Но за мгновенье до того, как пришлось умереть им от собственной или от чужой пули, все они — и Питу Гули тоже — увидели, как сквозь дым горящих домов и крики отчаявшихся женщин и детей подобный рожденному грозой белому облаку к Мечкину Камню приближался конь Лебедь длинными, призрачно-замедленными и неслышными прыжками, не иначе как призрак самого себя, призрак вчерашнего винопивца, призрак огненного скакуна. Бедра его сочились кровью от ударов сабель и штыков, вонзавшихся в него, когда пролетал он сквозь обруч турецкого войска, с боков его, словно семена будущей дикой и неуничтожимой лозы, падали капли — о, тем бы вином напоить коня, сразу заиграла бы в нем прежняя кровь.

Пустив в себя несколько пуль, Питу Гули перед тем, как навсегда расстаться с этим безумным людским смерчем, увидел над собой коня с полыхающими пламенем ноздрями. Он улыбнулся. Белые зубы его были обагрены кровью.

— Поп, — позвал он, — поп! Сядем-ка на коня. И заберемся повыше, поищем себе могилу в лесной чащобе. Зафир, ты слышишь? Лебедь унесет нас в неведомые края.

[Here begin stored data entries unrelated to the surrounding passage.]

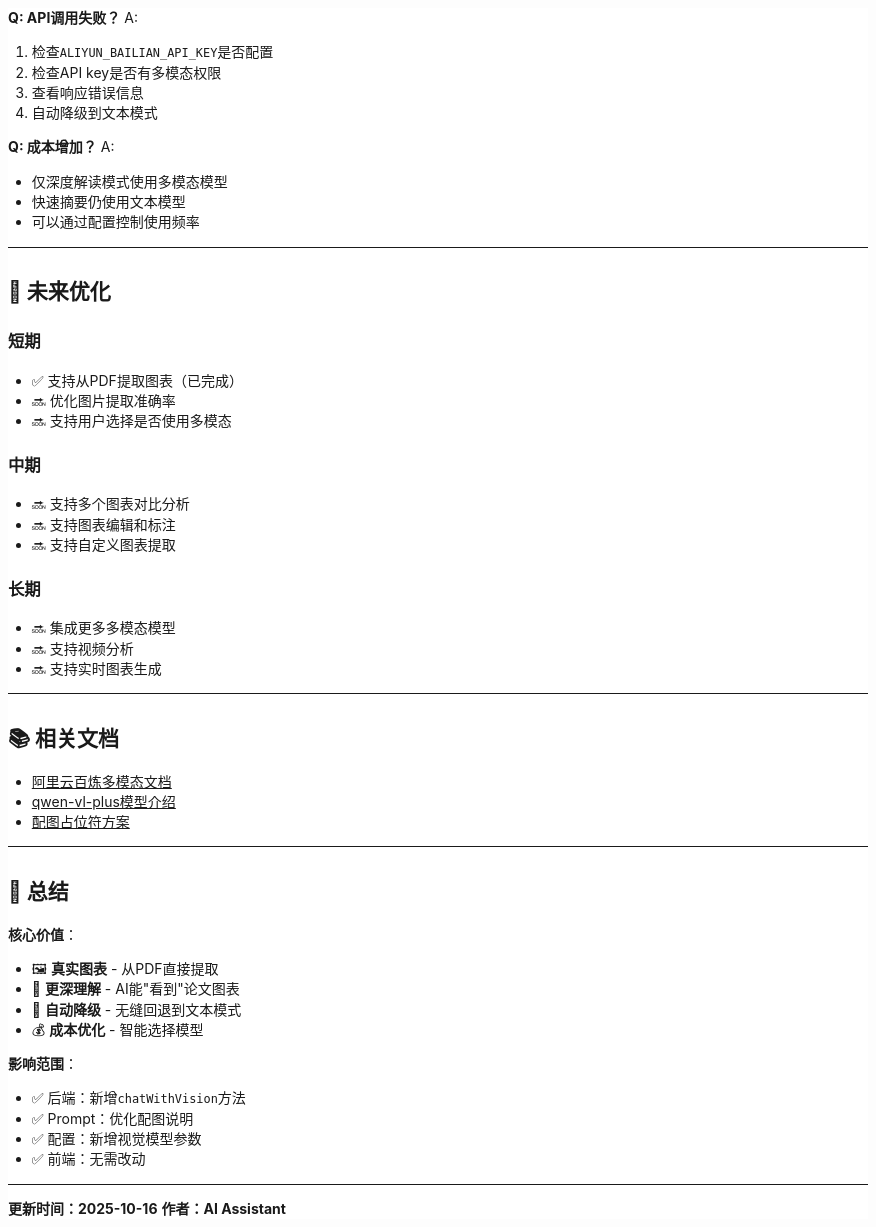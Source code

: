 **Q: API调用失败？**
A:
1. 检查`ALIYUN_BAILIAN_API_KEY`是否配置
2. 检查API key是否有多模态权限
3. 查看响应错误信息
4. 自动降级到文本模式

**Q: 成本增加？**
A:
- 仅深度解读模式使用多模态模型
- 快速摘要仍使用文本模型
- 可以通过配置控制使用频率

---

## 🔮 未来优化

### 短期
- ✅ 支持从PDF提取图表（已完成）
- 🔜 优化图片提取准确率
- 🔜 支持用户选择是否使用多模态

### 中期
- 🔜 支持多个图表对比分析
- 🔜 支持图表编辑和标注
- 🔜 支持自定义图表提取

### 长期
- 🔜 集成更多多模态模型
- 🔜 支持视频分析
- 🔜 支持实时图表生成

---

## 📚 相关文档

- [阿里云百炼多模态文档](https://help.aliyun.com/zh/model-studio/)
- [qwen-vl-plus模型介绍](https://help.aliyun.com/zh/model-studio/developer-reference/qwen-vl-api)
- [配图占位符方案](./IMAGE_PLACEHOLDER_SOLUTION.md)

---

## 🎉 总结

**核心价值**：
- 🖼️ **真实图表** - 从PDF直接提取
- 🧠 **更深理解** - AI能"看到"论文图表
- 🎯 **自动降级** - 无缝回退到文本模式
- 💰 **成本优化** - 智能选择模型

**影响范围**：
- ✅ 后端：新增`chatWithVision`方法
- ✅ Prompt：优化配图说明
- ✅ 配置：新增视觉模型参数
- ✅ 前端：无需改动

---

**更新时间：2025-10-16**
**作者：AI Assistant**

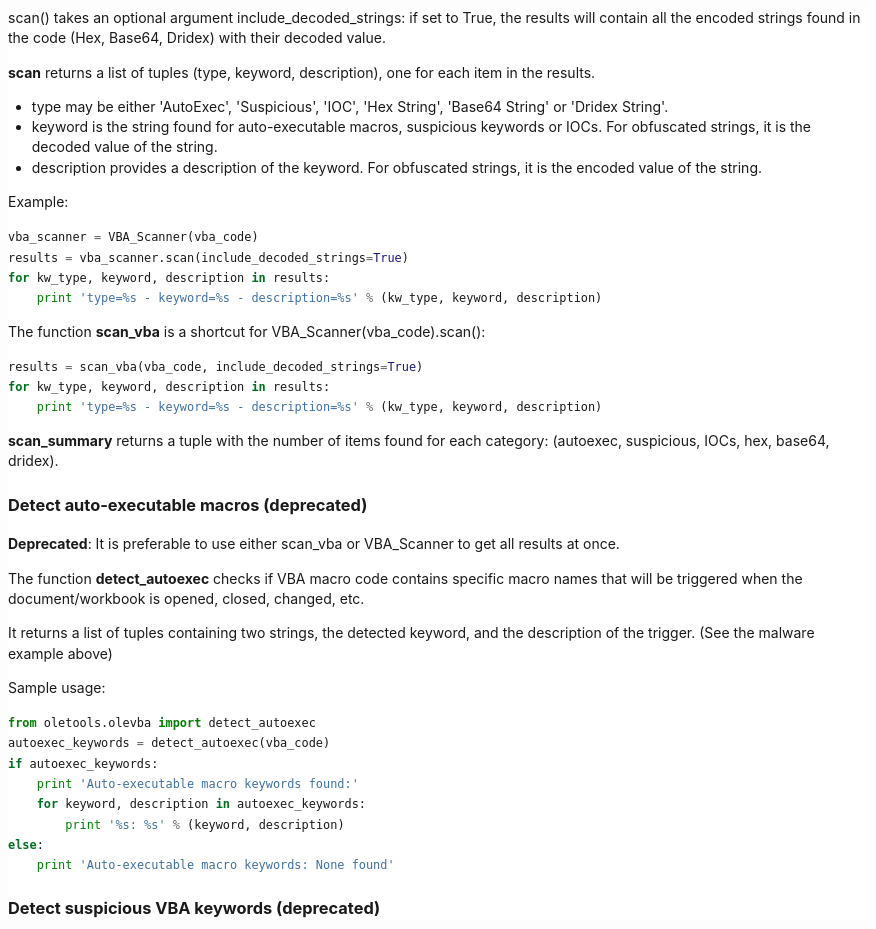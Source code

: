 scan() takes an optional argument include_decoded_strings: if set to True, the results will contain all the encoded
strings found in the code (Hex, Base64, Dridex) with their decoded value.

**scan** returns a list of tuples (type, keyword, description), one for each item in the results. 

- type may be either 'AutoExec', 'Suspicious', 'IOC', 'Hex String', 'Base64 String' or 'Dridex String'.
- keyword is the string found for auto-executable macros, suspicious keywords or IOCs. For obfuscated strings, it is
  the decoded value of the string.
- description provides a description of the keyword. For obfuscated strings, it is the encoded value of the string.

Example:

```python
vba_scanner = VBA_Scanner(vba_code)
results = vba_scanner.scan(include_decoded_strings=True)
for kw_type, keyword, description in results:
    print 'type=%s - keyword=%s - description=%s' % (kw_type, keyword, description)
```
The function **scan_vba** is a shortcut for VBA_Scanner(vba_code).scan():

```python
results = scan_vba(vba_code, include_decoded_strings=True)
for kw_type, keyword, description in results:
    print 'type=%s - keyword=%s - description=%s' % (kw_type, keyword, description)
```
**scan_summary** returns a tuple with the number of items found for each category: 
(autoexec, suspicious, IOCs, hex, base64, dridex).


### Detect auto-executable macros (deprecated)

**Deprecated**: It is preferable to use either scan_vba or VBA_Scanner to get all results at once. 

The function **detect_autoexec** checks if VBA macro code contains specific macro names
that will be triggered when the document/workbook is opened, closed, changed, etc.

It returns a list of tuples containing two strings, the detected keyword, and the
description of the trigger. (See the malware example above)

Sample usage:

```python
from oletools.olevba import detect_autoexec
autoexec_keywords = detect_autoexec(vba_code)
if autoexec_keywords:
    print 'Auto-executable macro keywords found:'
    for keyword, description in autoexec_keywords:
        print '%s: %s' % (keyword, description)
else:
    print 'Auto-executable macro keywords: None found'
```

### Detect suspicious VBA keywords (deprecated)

Грохот боя усиливался. Поп же не расслышал ни грохота, ни слабого голоса умирающего. Он лежал, широко раскинув руки, распятый между смертью и забвением, почерневший и красный от трех рваных ран на лице. В левой руке он сжимал серебряные карманные часы, вырванные в рукопашной у вражеского офицера. Под серебряной крышкой часов с гравировкой раскручивалось в бесконечность время, оставляя позади смерть своих хозяев. Один глаз попа превратился в кровавую дыру, второй — цвета вяленой трески — искоса глядел на передние копыта коня. Рои мошкары кружились и опускались на серое лицо мертвеца, на бороде его свертывалась кровь. Разлохмаченные пряди ее будто собирались пустить корни в землю, чтоб и через много лет, когда сквозь глазницы прорастут дикие цветы, невиданные в здешних горных краях, ничто не могло оторвать его от этого места.

— Не прочтешь ты над собой молитву за упокой души, — сказал Питу Гули. — Да и над нами тоже, дорогой Вертипоп!

Спотыкаясь о трупы вражеских и своих солдат или же перепрыгивая через них, сгорбившись от усталости, со всех сторон бежали турки. Теперь они убивали, их убивать уже было некому.

— Не сдавайся, Лебедь, — шепнул Питу Гули. — Беги!

Конь продолжал стоять над ним, чтобы защищать его и в жгучем поднебесье. Он не желал или не мог расстаться со своим другом и господином.

— Хорошо, — сказал Питу Гули. — Я знаю, чего ты хочешь, сынок. Твои глаза все мне сказали, я понимаю. — Лежа, он обеими руками шарил по земле, искал оружие: пистолет, наган или винтовку.

— Вон тот конь, — закричал кто-то из османских офицеров. — Поймайте его и приведите ко мне! Отдаю своего за этого белого. — Но все крики и выстрелы перекрыл один выстрел. Он нес судьбу животному, не людям.